DESCRIPTION OF THE TASK>
Bring together copies of the lines in the data below that contain the word "Theano".

(Records excerpted from a collection)
###

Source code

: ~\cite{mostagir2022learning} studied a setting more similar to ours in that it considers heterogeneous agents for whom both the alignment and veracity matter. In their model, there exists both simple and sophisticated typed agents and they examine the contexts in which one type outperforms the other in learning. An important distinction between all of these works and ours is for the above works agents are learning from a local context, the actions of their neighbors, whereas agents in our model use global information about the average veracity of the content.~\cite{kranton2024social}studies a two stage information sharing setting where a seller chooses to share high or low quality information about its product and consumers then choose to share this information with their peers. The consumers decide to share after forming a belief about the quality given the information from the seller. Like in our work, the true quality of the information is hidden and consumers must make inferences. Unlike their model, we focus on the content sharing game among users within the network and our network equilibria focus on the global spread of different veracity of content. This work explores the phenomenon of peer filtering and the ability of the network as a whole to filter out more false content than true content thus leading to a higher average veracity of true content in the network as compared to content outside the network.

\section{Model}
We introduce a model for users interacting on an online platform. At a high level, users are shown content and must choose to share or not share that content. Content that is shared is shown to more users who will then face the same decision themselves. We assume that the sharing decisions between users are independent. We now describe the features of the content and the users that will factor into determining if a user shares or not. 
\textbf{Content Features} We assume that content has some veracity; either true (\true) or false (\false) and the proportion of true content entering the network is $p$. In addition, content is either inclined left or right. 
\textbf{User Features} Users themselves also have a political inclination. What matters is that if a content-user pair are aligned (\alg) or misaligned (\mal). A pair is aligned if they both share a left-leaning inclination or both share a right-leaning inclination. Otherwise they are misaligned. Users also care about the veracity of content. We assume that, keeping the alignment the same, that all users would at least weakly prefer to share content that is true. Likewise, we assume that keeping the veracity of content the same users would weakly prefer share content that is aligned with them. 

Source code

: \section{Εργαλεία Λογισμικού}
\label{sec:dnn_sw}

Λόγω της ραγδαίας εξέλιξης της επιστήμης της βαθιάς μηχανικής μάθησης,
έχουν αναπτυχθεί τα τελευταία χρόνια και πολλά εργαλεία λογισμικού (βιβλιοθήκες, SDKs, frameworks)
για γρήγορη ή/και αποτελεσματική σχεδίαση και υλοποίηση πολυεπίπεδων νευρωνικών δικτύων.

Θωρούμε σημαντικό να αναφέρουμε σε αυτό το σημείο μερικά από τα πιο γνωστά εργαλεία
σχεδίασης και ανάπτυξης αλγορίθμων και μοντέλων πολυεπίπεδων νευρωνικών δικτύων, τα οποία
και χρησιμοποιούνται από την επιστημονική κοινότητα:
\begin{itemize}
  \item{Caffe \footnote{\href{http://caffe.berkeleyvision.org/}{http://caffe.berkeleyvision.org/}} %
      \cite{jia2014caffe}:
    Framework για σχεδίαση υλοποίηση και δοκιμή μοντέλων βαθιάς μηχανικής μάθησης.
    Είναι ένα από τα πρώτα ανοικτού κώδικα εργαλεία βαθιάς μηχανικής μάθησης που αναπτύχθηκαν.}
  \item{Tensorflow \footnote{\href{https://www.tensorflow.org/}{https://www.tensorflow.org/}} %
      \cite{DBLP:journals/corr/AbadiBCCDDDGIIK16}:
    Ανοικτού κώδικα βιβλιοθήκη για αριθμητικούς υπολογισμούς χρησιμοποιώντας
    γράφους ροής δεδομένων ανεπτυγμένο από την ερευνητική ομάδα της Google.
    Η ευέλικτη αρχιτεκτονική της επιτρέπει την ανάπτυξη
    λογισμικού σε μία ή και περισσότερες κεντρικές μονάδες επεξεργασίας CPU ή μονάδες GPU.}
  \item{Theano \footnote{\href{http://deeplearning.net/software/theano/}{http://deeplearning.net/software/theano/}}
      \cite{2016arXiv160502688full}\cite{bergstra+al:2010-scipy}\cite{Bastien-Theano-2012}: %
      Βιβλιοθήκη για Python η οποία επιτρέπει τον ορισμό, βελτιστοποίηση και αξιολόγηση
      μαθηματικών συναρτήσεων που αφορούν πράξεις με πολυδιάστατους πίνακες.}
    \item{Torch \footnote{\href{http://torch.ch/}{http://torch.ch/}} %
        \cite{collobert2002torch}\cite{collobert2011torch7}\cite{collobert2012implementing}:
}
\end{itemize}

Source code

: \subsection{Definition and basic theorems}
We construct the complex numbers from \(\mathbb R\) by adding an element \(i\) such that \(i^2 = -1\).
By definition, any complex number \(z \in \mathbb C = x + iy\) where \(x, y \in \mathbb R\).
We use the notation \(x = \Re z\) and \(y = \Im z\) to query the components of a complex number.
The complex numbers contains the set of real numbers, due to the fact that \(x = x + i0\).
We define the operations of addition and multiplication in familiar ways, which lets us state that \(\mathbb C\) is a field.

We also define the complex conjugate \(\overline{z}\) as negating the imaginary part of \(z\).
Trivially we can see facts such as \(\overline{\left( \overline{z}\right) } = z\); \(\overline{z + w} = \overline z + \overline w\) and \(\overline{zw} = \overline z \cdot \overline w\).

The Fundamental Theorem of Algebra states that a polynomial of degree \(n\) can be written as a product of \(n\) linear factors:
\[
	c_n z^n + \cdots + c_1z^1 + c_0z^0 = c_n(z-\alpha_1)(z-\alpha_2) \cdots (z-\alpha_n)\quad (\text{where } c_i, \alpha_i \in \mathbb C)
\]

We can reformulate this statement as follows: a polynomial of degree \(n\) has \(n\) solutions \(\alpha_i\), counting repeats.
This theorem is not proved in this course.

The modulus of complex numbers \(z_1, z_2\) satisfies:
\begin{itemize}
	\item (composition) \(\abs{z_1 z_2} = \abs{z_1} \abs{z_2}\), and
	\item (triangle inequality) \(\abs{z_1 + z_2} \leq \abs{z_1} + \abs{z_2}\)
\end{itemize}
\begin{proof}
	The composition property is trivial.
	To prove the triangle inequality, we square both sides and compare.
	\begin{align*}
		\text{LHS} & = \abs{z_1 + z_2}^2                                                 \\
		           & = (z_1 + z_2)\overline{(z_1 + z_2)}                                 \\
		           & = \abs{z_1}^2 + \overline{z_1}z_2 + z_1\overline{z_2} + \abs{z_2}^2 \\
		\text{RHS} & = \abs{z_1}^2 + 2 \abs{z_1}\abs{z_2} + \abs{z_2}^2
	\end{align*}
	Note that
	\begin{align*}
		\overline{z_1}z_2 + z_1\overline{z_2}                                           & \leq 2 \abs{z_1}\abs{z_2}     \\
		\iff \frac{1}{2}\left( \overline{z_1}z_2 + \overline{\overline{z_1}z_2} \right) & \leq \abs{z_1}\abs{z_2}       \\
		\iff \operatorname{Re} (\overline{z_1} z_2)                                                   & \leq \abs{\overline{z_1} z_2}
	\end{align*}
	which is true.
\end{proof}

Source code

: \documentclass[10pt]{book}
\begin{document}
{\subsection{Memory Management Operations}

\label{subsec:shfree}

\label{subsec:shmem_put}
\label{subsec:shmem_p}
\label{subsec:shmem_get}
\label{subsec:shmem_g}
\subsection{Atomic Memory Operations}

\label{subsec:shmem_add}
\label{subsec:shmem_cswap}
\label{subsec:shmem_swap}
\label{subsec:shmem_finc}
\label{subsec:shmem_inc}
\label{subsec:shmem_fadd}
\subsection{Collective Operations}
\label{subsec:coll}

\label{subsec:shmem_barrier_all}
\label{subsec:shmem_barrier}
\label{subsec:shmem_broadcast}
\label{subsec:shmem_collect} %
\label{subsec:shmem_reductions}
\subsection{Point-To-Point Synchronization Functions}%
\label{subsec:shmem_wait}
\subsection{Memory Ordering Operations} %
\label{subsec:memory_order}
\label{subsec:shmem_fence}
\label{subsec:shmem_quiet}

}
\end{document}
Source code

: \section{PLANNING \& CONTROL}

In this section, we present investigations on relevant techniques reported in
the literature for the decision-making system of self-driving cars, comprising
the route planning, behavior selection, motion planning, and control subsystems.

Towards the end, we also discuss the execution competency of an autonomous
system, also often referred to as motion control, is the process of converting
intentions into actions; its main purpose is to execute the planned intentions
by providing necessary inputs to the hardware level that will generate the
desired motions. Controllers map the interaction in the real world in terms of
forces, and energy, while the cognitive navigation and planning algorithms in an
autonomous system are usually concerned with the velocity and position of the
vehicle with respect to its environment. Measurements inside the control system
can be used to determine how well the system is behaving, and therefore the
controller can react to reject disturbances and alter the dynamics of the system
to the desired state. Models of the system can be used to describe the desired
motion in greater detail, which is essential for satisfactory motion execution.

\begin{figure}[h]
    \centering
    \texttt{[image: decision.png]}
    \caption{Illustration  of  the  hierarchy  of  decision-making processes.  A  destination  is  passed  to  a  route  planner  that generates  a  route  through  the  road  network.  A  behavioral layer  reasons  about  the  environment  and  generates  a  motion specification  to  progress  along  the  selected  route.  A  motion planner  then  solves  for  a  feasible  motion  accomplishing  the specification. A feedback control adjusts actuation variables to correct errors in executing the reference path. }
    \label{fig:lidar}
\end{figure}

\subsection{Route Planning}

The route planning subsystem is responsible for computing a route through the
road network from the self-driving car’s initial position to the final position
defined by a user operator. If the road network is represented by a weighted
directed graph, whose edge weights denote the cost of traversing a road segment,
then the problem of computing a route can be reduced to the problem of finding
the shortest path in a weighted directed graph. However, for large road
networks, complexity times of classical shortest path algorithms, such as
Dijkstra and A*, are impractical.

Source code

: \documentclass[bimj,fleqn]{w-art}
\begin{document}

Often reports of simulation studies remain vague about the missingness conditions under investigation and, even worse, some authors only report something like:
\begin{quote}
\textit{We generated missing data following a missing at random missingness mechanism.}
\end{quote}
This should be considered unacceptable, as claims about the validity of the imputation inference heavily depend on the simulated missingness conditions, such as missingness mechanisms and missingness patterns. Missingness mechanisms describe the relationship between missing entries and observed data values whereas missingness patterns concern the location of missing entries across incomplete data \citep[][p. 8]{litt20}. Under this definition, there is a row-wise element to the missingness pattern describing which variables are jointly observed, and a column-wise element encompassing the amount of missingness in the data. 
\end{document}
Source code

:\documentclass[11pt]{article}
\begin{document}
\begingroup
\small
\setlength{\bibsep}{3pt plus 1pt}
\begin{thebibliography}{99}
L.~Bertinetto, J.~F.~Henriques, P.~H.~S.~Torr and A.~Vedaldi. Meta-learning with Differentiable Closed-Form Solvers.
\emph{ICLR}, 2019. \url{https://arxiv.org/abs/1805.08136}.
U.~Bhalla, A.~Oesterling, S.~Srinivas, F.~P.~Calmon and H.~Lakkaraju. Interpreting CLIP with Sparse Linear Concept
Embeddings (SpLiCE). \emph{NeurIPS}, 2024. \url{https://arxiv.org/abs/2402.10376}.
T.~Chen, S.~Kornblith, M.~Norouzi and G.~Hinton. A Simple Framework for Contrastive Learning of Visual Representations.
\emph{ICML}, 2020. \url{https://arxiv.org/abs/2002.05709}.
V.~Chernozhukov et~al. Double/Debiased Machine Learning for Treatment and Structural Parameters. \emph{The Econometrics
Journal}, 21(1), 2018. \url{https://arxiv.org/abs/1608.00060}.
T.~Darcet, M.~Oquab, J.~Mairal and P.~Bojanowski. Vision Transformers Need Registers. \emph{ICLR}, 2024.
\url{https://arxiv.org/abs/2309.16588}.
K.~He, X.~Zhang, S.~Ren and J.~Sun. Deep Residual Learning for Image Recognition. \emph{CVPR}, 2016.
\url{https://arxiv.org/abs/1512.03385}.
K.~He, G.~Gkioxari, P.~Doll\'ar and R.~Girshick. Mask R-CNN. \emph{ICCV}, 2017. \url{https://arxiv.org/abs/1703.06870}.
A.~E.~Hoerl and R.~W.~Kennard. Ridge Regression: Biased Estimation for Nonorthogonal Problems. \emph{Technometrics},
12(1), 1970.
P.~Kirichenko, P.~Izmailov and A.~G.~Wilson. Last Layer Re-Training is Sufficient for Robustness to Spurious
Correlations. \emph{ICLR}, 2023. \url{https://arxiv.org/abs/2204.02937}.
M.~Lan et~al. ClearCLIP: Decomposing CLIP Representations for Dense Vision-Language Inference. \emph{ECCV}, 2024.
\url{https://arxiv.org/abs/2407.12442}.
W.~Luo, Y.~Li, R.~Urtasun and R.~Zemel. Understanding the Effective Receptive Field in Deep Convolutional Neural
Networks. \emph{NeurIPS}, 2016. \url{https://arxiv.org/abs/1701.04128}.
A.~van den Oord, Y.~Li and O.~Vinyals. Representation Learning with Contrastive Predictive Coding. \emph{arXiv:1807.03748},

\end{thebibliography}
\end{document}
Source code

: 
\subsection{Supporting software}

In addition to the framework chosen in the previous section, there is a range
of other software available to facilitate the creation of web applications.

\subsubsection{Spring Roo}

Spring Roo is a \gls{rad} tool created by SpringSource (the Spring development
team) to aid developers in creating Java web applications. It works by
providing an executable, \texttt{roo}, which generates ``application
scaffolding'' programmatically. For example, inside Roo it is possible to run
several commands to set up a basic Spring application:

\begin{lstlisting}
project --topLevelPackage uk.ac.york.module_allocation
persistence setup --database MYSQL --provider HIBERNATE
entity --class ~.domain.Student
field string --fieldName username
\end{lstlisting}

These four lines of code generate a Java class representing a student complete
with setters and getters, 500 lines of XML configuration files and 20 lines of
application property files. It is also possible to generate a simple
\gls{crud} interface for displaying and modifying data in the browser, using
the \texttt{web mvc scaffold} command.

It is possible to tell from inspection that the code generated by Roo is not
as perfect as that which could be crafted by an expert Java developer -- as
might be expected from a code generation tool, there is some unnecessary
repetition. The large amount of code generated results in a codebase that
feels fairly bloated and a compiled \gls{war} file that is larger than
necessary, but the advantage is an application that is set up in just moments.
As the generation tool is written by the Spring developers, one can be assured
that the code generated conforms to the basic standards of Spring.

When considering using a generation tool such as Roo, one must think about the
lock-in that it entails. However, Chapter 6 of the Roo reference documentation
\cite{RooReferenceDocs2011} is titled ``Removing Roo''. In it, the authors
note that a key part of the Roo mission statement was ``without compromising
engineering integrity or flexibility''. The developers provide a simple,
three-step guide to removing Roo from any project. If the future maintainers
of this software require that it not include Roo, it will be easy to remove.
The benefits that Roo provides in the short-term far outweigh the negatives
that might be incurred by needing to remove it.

###

OUTPUT BELOW>
  \item{Theano \footnote{\href{http://deeplearning.net/software/theano/}{http://deeplearning.net/software/theano/}}
      \cite{2016arXiv160502688full}\cite{bergstra+al:2010-scipy}\cite{Bastien-Theano-2012}: %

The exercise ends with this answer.